Monday, July 8, 2013

Monty: meanings and context online



We have a painting in our house of a boy. We call him Monty. He’s in early 19th cent garb, hands crossed on a desk, with what might be a watch in front of him. We think it’s a 20th century copy and we’ve never found the artist listed anywhere.

He’s called Monty because we stopped at Monte Carlo’s restaurant in Lynchburg after we bought him. We bought him because we had sat too long at an auction in Gretna, Virginia and our bid turned out to be the only one! He’s hung in our house for twenty years, and we remember him spooking our nieces when they came to visit (“he looks creepy”). He's a reminder of when we first had some excess disposable income (honestly, he was pretty cheap!) and when we started going to auctions and buying stuff we didn’t need.

If you’re still with me I was thinking of Monty regarding what we catalog and what gets shared when collections are posted online. Cataloging is much more about recording attributes about objects for tracking. The catalog record for Monty would only just hint at why he’s an important artifact for us. Obviously objects have meanings and associations beyond their physical characteristics, and Monty’s meaning is tied up in our personal history and the other objects in our collection. The painting isn’t a museum object, but the meaning imbedded in objects is  often be tangential to their physical form. Meaning comes from how those objects have related to other objects around them, and the time and place in which they exist.

In High Fidelity by Nick Hornby the main character, after breaking up with his girlfriend, re-catalogs his vinyl collection in autobiographical order (reminding us that cataloging is a cultural, not scientific activity). The meanings of the albums lies in their physical proximity.

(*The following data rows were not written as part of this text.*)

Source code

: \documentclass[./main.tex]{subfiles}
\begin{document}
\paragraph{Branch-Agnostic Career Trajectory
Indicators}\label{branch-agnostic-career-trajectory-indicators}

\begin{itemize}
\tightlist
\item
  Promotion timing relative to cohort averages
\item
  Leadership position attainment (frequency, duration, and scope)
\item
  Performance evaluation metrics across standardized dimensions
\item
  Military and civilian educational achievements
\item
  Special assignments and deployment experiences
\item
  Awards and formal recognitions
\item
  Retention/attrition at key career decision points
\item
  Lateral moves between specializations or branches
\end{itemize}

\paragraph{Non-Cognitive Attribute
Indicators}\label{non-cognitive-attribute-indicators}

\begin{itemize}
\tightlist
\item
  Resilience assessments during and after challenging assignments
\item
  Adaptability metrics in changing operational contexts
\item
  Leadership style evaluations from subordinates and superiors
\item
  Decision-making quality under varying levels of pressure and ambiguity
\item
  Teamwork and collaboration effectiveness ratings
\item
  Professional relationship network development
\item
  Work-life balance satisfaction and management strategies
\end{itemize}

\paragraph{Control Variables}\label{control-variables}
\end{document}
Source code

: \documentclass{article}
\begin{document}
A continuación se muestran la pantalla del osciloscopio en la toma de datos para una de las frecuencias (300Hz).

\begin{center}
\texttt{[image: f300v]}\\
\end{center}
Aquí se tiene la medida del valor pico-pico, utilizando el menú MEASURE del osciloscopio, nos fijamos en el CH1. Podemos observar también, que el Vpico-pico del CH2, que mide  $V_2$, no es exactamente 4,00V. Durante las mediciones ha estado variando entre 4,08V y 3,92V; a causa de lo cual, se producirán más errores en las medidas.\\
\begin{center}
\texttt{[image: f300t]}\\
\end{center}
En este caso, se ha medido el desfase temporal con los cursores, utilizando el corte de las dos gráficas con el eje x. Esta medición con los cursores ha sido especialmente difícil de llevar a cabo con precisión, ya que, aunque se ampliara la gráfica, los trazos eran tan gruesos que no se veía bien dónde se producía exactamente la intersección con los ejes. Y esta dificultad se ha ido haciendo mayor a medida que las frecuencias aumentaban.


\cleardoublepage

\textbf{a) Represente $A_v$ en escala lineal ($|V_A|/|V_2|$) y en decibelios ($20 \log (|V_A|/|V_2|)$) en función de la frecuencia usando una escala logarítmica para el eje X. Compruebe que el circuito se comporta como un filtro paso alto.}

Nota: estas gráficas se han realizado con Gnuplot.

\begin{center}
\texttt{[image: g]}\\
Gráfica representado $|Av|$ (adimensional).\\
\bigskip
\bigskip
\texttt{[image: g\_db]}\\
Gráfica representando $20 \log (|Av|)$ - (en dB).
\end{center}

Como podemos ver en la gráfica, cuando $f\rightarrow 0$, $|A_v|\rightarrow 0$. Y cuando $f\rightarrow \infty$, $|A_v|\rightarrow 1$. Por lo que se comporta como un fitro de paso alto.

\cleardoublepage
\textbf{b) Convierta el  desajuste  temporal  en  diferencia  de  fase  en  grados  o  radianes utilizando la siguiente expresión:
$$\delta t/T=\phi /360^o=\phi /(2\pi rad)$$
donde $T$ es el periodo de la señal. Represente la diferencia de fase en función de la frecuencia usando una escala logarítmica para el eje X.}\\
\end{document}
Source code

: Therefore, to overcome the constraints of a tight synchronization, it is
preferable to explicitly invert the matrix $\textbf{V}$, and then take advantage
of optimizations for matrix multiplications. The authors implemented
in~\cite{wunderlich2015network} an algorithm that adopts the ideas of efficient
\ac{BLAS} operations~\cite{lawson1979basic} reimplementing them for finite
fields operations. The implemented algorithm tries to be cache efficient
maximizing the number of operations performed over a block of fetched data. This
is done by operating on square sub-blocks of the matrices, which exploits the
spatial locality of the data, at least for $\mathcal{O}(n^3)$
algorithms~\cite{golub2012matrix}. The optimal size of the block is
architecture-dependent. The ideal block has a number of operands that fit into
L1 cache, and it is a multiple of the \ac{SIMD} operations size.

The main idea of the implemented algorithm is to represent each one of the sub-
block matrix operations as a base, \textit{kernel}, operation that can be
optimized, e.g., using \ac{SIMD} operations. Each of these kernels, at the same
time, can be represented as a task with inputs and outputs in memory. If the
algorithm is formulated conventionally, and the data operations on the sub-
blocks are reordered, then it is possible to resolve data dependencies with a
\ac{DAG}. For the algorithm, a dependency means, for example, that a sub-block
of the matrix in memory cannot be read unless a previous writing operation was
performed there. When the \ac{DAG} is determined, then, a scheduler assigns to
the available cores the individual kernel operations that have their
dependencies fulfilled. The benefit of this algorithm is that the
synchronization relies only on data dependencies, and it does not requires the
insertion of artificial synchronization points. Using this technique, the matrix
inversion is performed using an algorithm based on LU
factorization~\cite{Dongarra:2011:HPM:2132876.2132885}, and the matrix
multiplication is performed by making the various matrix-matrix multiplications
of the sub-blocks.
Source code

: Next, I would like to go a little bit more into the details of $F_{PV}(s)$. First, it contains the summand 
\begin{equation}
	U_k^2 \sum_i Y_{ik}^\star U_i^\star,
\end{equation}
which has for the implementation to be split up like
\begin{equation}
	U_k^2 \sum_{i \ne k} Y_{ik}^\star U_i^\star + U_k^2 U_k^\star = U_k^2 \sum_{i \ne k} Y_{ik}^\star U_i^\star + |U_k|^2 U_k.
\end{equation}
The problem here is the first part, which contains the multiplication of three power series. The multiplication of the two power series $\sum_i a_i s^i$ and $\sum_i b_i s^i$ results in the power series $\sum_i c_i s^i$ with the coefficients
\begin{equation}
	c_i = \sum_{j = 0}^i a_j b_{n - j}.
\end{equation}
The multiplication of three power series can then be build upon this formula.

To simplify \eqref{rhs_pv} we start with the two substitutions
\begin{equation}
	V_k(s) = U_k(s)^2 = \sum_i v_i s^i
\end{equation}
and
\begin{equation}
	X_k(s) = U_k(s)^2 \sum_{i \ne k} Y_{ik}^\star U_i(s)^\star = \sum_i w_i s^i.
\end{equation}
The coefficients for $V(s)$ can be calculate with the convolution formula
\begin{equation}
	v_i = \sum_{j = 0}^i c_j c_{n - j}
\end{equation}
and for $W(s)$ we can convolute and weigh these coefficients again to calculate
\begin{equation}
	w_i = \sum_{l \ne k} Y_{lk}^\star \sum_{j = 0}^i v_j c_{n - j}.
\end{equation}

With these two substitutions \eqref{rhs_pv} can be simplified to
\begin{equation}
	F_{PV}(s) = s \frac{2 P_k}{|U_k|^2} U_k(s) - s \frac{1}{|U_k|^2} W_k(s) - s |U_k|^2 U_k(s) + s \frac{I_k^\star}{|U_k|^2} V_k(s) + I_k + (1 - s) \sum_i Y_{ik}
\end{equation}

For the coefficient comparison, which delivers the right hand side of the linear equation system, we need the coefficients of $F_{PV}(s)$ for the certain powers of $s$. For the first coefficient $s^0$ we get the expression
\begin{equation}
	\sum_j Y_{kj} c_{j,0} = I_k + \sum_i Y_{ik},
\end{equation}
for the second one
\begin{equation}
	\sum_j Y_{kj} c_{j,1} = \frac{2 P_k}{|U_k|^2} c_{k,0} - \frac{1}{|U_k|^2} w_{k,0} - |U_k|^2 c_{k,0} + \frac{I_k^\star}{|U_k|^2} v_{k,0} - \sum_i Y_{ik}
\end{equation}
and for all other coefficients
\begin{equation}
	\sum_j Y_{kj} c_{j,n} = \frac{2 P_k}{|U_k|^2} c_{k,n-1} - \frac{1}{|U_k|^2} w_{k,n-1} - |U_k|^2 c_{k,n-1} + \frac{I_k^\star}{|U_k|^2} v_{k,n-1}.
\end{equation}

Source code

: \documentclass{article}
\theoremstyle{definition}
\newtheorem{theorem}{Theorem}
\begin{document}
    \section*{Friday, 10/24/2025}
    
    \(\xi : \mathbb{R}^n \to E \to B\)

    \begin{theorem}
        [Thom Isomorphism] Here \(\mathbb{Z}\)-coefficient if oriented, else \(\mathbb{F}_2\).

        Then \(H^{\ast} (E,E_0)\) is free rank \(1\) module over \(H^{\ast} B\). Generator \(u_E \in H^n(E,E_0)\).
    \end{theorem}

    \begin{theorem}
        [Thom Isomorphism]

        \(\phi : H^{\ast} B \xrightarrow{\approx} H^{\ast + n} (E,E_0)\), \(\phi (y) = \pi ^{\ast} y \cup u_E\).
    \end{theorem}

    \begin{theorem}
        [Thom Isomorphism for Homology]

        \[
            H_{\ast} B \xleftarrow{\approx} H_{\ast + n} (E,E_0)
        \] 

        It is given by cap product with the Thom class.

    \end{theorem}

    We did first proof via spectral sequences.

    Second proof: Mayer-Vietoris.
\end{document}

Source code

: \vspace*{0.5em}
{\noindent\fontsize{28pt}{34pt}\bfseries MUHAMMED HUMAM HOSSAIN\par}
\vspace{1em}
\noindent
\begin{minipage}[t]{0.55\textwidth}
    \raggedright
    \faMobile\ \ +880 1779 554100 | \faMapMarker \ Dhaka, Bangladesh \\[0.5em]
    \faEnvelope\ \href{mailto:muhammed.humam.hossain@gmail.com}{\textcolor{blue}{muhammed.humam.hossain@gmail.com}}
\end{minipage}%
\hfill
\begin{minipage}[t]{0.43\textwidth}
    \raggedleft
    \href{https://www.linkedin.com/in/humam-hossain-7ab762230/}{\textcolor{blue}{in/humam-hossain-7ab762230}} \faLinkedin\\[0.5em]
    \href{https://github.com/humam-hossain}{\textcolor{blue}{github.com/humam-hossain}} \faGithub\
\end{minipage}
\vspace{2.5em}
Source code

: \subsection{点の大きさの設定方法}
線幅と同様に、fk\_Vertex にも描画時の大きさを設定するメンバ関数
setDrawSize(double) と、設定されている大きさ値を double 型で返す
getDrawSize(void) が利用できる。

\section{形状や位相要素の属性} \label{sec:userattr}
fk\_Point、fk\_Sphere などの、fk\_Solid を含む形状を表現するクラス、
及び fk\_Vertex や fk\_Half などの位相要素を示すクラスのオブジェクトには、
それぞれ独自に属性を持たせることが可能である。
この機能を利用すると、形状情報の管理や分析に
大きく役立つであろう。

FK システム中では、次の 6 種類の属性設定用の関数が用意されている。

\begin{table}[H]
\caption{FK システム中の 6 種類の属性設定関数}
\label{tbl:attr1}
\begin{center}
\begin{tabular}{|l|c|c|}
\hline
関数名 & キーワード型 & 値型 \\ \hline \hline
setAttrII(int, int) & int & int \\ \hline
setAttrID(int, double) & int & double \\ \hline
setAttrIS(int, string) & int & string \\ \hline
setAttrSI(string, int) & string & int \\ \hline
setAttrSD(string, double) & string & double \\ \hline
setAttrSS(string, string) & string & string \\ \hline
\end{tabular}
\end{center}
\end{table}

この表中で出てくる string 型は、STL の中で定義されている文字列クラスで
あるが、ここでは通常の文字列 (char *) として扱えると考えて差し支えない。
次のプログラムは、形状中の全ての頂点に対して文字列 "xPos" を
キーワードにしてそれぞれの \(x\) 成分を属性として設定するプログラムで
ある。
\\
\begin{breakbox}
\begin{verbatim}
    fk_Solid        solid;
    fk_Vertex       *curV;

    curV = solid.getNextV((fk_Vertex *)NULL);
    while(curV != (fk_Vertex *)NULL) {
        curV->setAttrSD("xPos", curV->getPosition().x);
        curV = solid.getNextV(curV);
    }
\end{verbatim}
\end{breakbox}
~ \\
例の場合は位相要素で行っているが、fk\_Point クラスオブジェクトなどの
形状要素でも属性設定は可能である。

I’m still picking through A History of the World in 100 Objects by (MacGregor 2011). It’s the contextual information that makes this such a great book, and it shows the power of material culture. There’s many reasons, and many audiences for online collections data, but I think when we put data online we must work as hard as possible to contextualize the objects, and let them exist within that broader context. And, if possible, we have to let others create (and hopefully) share their meanings of those objects. Someone else owned Monty once and, for them, it had a completely different set of associations and meanings. I’d love to know what they were.

References
Macgregor, Neil (2001) A History of the World in 100 Objects. Viking, New York.